PROBLEM DESCRIPTION. Return exactly the lines of the records below, starting at the line that contains "1939035 | Equity" and ending at the line that contains "CollectiveInvestmentVehicle | 28", with both of those lines kept.

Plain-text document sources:
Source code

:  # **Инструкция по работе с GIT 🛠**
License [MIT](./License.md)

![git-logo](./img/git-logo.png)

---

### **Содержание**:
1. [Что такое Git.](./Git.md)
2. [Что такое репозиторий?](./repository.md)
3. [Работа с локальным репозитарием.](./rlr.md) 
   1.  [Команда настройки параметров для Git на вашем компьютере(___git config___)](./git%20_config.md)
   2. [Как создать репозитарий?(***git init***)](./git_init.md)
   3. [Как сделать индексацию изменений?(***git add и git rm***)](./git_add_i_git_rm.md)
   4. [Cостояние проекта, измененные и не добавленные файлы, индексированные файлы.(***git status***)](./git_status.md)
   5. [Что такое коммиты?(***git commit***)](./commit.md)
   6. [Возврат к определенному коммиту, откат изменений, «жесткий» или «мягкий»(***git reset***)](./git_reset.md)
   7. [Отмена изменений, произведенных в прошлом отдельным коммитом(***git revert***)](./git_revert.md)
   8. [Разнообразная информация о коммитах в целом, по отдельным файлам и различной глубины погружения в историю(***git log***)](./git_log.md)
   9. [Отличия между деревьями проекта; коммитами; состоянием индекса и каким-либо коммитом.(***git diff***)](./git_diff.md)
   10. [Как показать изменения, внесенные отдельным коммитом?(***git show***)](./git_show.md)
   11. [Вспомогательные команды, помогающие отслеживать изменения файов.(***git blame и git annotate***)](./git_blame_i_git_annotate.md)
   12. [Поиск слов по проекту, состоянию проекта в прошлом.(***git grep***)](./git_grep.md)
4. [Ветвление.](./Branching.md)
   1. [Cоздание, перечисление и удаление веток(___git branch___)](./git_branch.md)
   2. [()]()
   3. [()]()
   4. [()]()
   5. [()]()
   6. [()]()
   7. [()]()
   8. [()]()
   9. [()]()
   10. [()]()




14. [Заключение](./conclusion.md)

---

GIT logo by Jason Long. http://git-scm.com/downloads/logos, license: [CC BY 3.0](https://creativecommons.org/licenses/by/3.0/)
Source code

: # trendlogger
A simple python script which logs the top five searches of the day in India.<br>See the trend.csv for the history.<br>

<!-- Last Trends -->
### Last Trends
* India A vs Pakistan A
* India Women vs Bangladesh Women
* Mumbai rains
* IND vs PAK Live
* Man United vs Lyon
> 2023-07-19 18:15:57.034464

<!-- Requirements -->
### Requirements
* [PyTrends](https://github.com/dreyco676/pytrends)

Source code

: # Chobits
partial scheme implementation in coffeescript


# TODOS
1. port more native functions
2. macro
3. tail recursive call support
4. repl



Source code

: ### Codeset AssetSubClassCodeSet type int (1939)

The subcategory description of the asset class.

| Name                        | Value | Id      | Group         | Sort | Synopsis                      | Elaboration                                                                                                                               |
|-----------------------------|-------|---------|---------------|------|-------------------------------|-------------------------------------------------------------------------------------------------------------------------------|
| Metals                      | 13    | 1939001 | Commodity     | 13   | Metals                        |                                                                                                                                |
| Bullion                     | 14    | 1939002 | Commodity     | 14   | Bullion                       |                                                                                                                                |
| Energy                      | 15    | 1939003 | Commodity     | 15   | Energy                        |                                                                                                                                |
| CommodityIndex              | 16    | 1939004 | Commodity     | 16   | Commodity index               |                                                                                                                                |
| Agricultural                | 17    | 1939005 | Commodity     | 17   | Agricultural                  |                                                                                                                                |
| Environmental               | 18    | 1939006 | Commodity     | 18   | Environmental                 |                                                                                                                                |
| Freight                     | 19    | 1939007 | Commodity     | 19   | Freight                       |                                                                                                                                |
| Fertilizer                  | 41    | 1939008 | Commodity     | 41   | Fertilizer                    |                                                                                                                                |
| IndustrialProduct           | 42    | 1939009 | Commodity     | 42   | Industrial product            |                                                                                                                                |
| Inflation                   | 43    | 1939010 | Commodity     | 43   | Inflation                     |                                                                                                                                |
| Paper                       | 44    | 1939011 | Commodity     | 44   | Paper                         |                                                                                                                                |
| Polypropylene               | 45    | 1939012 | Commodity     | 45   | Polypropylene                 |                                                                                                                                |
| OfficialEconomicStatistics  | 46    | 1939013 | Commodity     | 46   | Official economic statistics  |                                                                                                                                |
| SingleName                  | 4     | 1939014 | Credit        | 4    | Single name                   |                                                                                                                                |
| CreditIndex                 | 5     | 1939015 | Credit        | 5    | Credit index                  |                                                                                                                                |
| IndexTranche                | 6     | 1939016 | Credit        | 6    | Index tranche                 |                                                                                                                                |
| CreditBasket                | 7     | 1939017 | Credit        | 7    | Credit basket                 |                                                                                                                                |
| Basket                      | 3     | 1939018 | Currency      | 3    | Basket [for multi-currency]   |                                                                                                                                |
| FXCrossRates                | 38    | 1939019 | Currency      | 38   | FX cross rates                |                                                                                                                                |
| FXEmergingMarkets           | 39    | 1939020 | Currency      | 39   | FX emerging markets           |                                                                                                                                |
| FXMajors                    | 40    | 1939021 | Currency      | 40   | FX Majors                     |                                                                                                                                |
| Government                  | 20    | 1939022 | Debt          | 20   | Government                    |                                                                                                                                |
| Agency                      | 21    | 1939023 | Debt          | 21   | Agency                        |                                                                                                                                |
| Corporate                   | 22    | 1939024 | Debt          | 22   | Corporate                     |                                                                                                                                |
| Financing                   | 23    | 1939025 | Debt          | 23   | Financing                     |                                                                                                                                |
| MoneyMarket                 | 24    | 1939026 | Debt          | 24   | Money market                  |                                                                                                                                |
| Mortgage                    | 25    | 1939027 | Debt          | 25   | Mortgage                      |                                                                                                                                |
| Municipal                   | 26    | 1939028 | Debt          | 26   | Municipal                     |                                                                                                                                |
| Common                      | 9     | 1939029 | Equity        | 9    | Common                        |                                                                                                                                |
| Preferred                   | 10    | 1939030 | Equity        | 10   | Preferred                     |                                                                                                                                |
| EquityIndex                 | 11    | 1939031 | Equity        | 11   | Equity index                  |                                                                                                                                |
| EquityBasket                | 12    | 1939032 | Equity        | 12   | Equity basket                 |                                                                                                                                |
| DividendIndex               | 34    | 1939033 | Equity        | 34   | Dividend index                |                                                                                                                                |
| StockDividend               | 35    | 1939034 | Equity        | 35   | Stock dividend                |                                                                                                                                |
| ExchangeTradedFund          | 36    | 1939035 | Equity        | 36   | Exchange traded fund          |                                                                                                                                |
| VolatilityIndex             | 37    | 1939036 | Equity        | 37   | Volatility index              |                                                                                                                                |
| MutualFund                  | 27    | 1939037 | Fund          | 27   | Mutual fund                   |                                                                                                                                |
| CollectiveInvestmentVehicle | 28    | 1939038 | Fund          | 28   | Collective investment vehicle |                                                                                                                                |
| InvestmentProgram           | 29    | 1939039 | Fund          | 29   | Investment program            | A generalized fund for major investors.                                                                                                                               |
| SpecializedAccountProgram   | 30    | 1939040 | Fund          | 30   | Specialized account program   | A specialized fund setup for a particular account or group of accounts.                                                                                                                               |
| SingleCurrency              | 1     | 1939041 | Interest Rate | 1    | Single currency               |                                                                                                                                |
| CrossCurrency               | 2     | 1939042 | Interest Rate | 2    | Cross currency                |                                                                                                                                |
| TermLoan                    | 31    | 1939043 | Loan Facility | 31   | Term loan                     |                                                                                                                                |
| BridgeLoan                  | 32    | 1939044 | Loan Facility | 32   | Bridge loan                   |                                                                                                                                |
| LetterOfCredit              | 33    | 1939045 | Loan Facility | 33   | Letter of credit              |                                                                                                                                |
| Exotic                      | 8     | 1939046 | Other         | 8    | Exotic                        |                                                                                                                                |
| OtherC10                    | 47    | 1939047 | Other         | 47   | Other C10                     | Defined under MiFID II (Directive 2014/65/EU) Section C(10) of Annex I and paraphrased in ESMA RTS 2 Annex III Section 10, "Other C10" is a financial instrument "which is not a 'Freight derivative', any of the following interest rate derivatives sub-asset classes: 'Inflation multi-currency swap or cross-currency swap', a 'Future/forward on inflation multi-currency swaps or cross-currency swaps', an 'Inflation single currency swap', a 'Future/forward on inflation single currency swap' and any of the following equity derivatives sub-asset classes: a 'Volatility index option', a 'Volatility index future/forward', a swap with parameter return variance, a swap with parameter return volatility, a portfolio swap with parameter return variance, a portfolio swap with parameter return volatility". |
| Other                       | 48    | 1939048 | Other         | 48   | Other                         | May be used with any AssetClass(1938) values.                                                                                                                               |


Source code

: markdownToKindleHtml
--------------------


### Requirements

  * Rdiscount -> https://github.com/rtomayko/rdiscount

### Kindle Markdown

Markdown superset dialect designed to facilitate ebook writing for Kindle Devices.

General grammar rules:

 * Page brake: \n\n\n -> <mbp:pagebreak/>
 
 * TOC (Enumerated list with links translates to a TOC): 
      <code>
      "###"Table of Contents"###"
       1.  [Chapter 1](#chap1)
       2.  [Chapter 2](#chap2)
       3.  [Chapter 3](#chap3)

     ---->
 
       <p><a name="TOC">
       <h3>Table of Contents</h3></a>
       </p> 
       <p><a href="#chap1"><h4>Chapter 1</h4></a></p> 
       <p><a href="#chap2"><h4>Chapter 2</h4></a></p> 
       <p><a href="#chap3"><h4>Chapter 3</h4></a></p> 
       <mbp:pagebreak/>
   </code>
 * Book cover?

TASK ANSWER.
| ExchangeTradedFund          | 36    | 1939035 | Equity        | 36   | Exchange traded fund          |                                                                                                                                |
| VolatilityIndex             | 37    | 1939036 | Equity        | 37   | Volatility index              |                                                                                                                                |
| MutualFund                  | 27    | 1939037 | Fund          | 27   | Mutual fund                   |                                                                                                                                |
| CollectiveInvestmentVehicle | 28    | 1939038 | Fund          | 28   | Collective investment vehicle |                                                                                                                                |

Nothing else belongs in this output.